The slow growth the U.S. economy has experienced since the recent recession is not a fleeting condition, rather it’s the result with a serious demographic problem that is poised to dampen economic growth for years, according to a recent research paper by three Federal Reserve economists.
The economists’ model-based data analysis “suggests that demographic factors offer an explanation for puzzlingly weak business investment in the wake of the Great Recession, which some authors … have instead traced back to persistent uncertainty and limited investment decisions,” Etienne Gagnon, Benjamin Johannsen and David Lopez-Salido write in a working paper dated Oct. 3.
Even more troubling, their findings “further suggest that real GDP growth and real interest rates will remain low in the coming decades, consistent with the U.S. economy having reached a ‘new normal,'” a troubling theory that has also been referred to by the recently re-popularized term “secular stagnation.”

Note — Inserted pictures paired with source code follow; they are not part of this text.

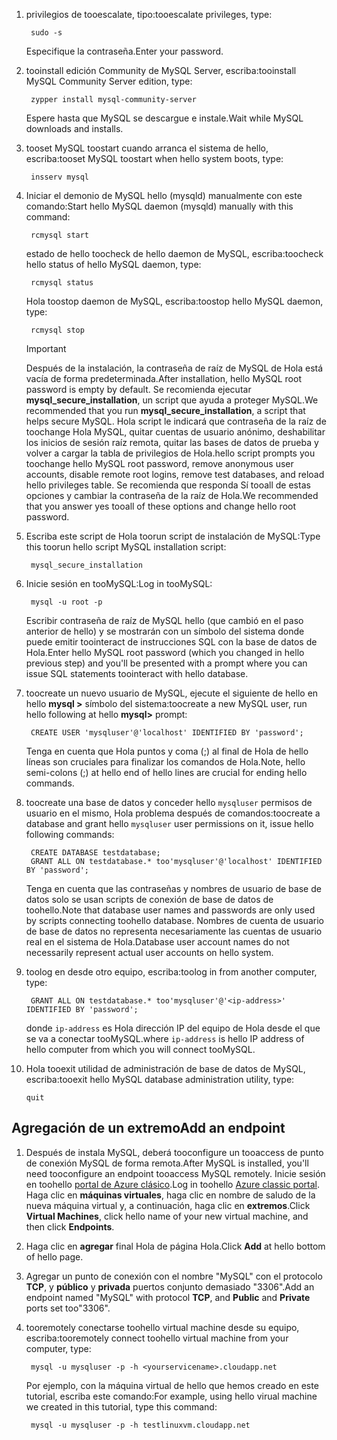 
1. <span data-ttu-id="099e4-101">privilegios de tooescalate, tipo:</span><span class="sxs-lookup"><span data-stu-id="099e4-101">tooescalate privileges, type:</span></span>
   
        sudo -s
   
    <span data-ttu-id="099e4-102">Especifique la contraseña.</span><span class="sxs-lookup"><span data-stu-id="099e4-102">Enter your password.</span></span>
2. <span data-ttu-id="099e4-103">tooinstall edición Community de MySQL Server, escriba:</span><span class="sxs-lookup"><span data-stu-id="099e4-103">tooinstall MySQL Community Server edition, type:</span></span>
   
        zypper install mysql-community-server
   
    <span data-ttu-id="099e4-104">Espere hasta que MySQL se descargue e instale.</span><span class="sxs-lookup"><span data-stu-id="099e4-104">Wait while MySQL downloads and installs.</span></span>
3. <span data-ttu-id="099e4-105">tooset MySQL toostart cuando arranca el sistema de hello, escriba:</span><span class="sxs-lookup"><span data-stu-id="099e4-105">tooset MySQL toostart when hello system boots, type:</span></span>
   
        insserv mysql
4. <span data-ttu-id="099e4-106">Iniciar el demonio de MySQL hello (mysqld) manualmente con este comando:</span><span class="sxs-lookup"><span data-stu-id="099e4-106">Start hello MySQL daemon (mysqld) manually with this command:</span></span>
   
        rcmysql start
   
    <span data-ttu-id="099e4-107">estado de hello toocheck de hello daemon de MySQL, escriba:</span><span class="sxs-lookup"><span data-stu-id="099e4-107">toocheck hello status of hello MySQL daemon, type:</span></span>
   
        rcmysql status
   
    <span data-ttu-id="099e4-108">Hola toostop daemon de MySQL, escriba:</span><span class="sxs-lookup"><span data-stu-id="099e4-108">toostop hello MySQL daemon, type:</span></span>
   
        rcmysql stop
   
   > [!IMPORTANT]
   > <span data-ttu-id="099e4-109">Después de la instalación, la contraseña de raíz de MySQL de Hola está vacía de forma predeterminada.</span><span class="sxs-lookup"><span data-stu-id="099e4-109">After installation, hello MySQL root password is empty by default.</span></span> <span data-ttu-id="099e4-110">Se recomienda ejecutar **mysql\_secure\_installation**, un script que ayuda a proteger MySQL.</span><span class="sxs-lookup"><span data-stu-id="099e4-110">We recommended that you run **mysql\_secure\_installation**, a script that helps secure MySQL.</span></span> <span data-ttu-id="099e4-111">Hola script le indicará que contraseña de la raíz de toochange Hola MySQL, quitar cuentas de usuario anónimo, deshabilitar los inicios de sesión raíz remota, quitar las bases de datos de prueba y volver a cargar la tabla de privilegios de Hola.</span><span class="sxs-lookup"><span data-stu-id="099e4-111">hello script prompts you toochange hello MySQL root password, remove anonymous user accounts, disable remote root logins, remove test databases, and reload hello privileges table.</span></span> <span data-ttu-id="099e4-112">Se recomienda que responda Sí tooall de estas opciones y cambiar la contraseña de la raíz de Hola.</span><span class="sxs-lookup"><span data-stu-id="099e4-112">We recommended that you answer yes tooall of these options and change hello root password.</span></span>
   > 
   > 
5. <span data-ttu-id="099e4-113">Escriba este script de Hola toorun script de instalación de MySQL:</span><span class="sxs-lookup"><span data-stu-id="099e4-113">Type this toorun hello script MySQL installation script:</span></span>
   
        mysql_secure_installation
6. <span data-ttu-id="099e4-114">Inicie sesión en tooMySQL:</span><span class="sxs-lookup"><span data-stu-id="099e4-114">Log in tooMySQL:</span></span>
   
        mysql -u root -p
   
    <span data-ttu-id="099e4-115">Escribir contraseña de raíz de MySQL hello (que cambió en el paso anterior de hello) y se mostrarán con un símbolo del sistema donde puede emitir toointeract de instrucciones SQL con la base de datos de Hola.</span><span class="sxs-lookup"><span data-stu-id="099e4-115">Enter hello MySQL root password (which you changed in hello previous step) and you'll be presented with a prompt where you can issue SQL statements toointeract with hello database.</span></span>
7. <span data-ttu-id="099e4-116">toocreate un nuevo usuario de MySQL, ejecute el siguiente de hello en hello **mysql >** símbolo del sistema:</span><span class="sxs-lookup"><span data-stu-id="099e4-116">toocreate a new MySQL user, run hello following at hello **mysql>** prompt:</span></span>
   
        CREATE USER 'mysqluser'@'localhost' IDENTIFIED BY 'password';
   
    <span data-ttu-id="099e4-117">Tenga en cuenta que Hola puntos y coma (;) al final de Hola de hello líneas son cruciales para finalizar los comandos de Hola.</span><span class="sxs-lookup"><span data-stu-id="099e4-117">Note, hello semi-colons (;) at hello end of hello lines are crucial for ending hello commands.</span></span>
8. <span data-ttu-id="099e4-118">toocreate una base de datos y conceder hello `mysqluser` permisos de usuario en el mismo, Hola problema después de comandos:</span><span class="sxs-lookup"><span data-stu-id="099e4-118">toocreate a database and grant hello `mysqluser` user permissions on it, issue hello following commands:</span></span>
   
        CREATE DATABASE testdatabase;
        GRANT ALL ON testdatabase.* too'mysqluser'@'localhost' IDENTIFIED BY 'password';
   
    <span data-ttu-id="099e4-119">Tenga en cuenta que las contraseñas y nombres de usuario de base de datos solo se usan scripts de conexión de base de datos de toohello.</span><span class="sxs-lookup"><span data-stu-id="099e4-119">Note that database user names and passwords are only used by scripts connecting toohello database.</span></span>  <span data-ttu-id="099e4-120">Nombres de cuenta de usuario de base de datos no representa necesariamente las cuentas de usuario real en el sistema de Hola.</span><span class="sxs-lookup"><span data-stu-id="099e4-120">Database user account names do not necessarily represent actual user accounts on hello system.</span></span>
9. <span data-ttu-id="099e4-121">toolog en desde otro equipo, escriba:</span><span class="sxs-lookup"><span data-stu-id="099e4-121">toolog in from another computer, type:</span></span>
   
        GRANT ALL ON testdatabase.* too'mysqluser'@'<ip-address>' IDENTIFIED BY 'password';
   
    <span data-ttu-id="099e4-122">donde `ip-address` es Hola dirección IP del equipo de Hola desde el que se va a conectar tooMySQL.</span><span class="sxs-lookup"><span data-stu-id="099e4-122">where `ip-address` is hello IP address of hello computer from which you will connect tooMySQL.</span></span>
10. <span data-ttu-id="099e4-123">Hola tooexit utilidad de administración de base de datos de MySQL, escriba:</span><span class="sxs-lookup"><span data-stu-id="099e4-123">tooexit hello MySQL database administration utility, type:</span></span>
    
        quit

## <a name="add-an-endpoint"></a><span data-ttu-id="099e4-124">Agregación de un extremo</span><span class="sxs-lookup"><span data-stu-id="099e4-124">Add an endpoint</span></span>
1. <span data-ttu-id="099e4-125">Después de instala MySQL, deberá tooconfigure un tooaccess de punto de conexión MySQL de forma remota.</span><span class="sxs-lookup"><span data-stu-id="099e4-125">After MySQL is installed, you'll need tooconfigure an endpoint tooaccess MySQL remotely.</span></span> <span data-ttu-id="099e4-126">Inicie sesión en toohello [portal de Azure clásico][AzurePortal].</span><span class="sxs-lookup"><span data-stu-id="099e4-126">Log in toohello [Azure  classic portal][AzurePortal].</span></span> <span data-ttu-id="099e4-127">Haga clic en **máquinas virtuales**, haga clic en nombre de saludo de la nueva máquina virtual y, a continuación, haga clic en **extremos**.</span><span class="sxs-lookup"><span data-stu-id="099e4-127">Click **Virtual Machines**, click hello name of your new virtual machine, and then click **Endpoints**.</span></span>
2. <span data-ttu-id="099e4-128">Haga clic en **agregar** final Hola de página Hola.</span><span class="sxs-lookup"><span data-stu-id="099e4-128">Click **Add** at hello bottom of hello page.</span></span>
3. <span data-ttu-id="099e4-129">Agregar un punto de conexión con el nombre "MySQL" con el protocolo **TCP**, y **público** y **privada** puertos conjunto demasiado "3306".</span><span class="sxs-lookup"><span data-stu-id="099e4-129">Add an endpoint named "MySQL" with protocol **TCP**, and **Public** and **Private** ports set too"3306".</span></span>
4. <span data-ttu-id="099e4-130">tooremotely conectarse toohello virtual machine desde su equipo, escriba:</span><span class="sxs-lookup"><span data-stu-id="099e4-130">tooremotely connect toohello virtual machine from your computer, type:</span></span>
   
        mysql -u mysqluser -p -h <yourservicename>.cloudapp.net
   
    <span data-ttu-id="099e4-131">Por ejemplo, con la máquina virtual de hello que hemos creado en este tutorial, escriba este comando:</span><span class="sxs-lookup"><span data-stu-id="099e4-131">For example, using hello virual machine we created in this tutorial, type this command:</span></span>
   
        mysql -u mysqluser -p -h testlinuxvm.cloudapp.net

[MySQLDocs]: http://dev.mysql.com/doc/
[AzurePortal]: http://manage.windowsazure.com

[Image9]: ./media/install-and-run-mysql-on-opensuse-vm/LinuxVmAddEndpointMySQL.png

The extent to which demographic or other more fundamental issues have been responsible for the exceedingly slow recovery has been, as the authors imply, a hotly debated topic in economics. On one side are those who saw the slow recovery as a result of recession-specific problems such as a battered banking sector and the crumble in home prices; on the other, those who believe that demographic and perhaps technological changes have created a substantial hurdle for the economy to surmount, from which the credit and housing bubble only distracted us.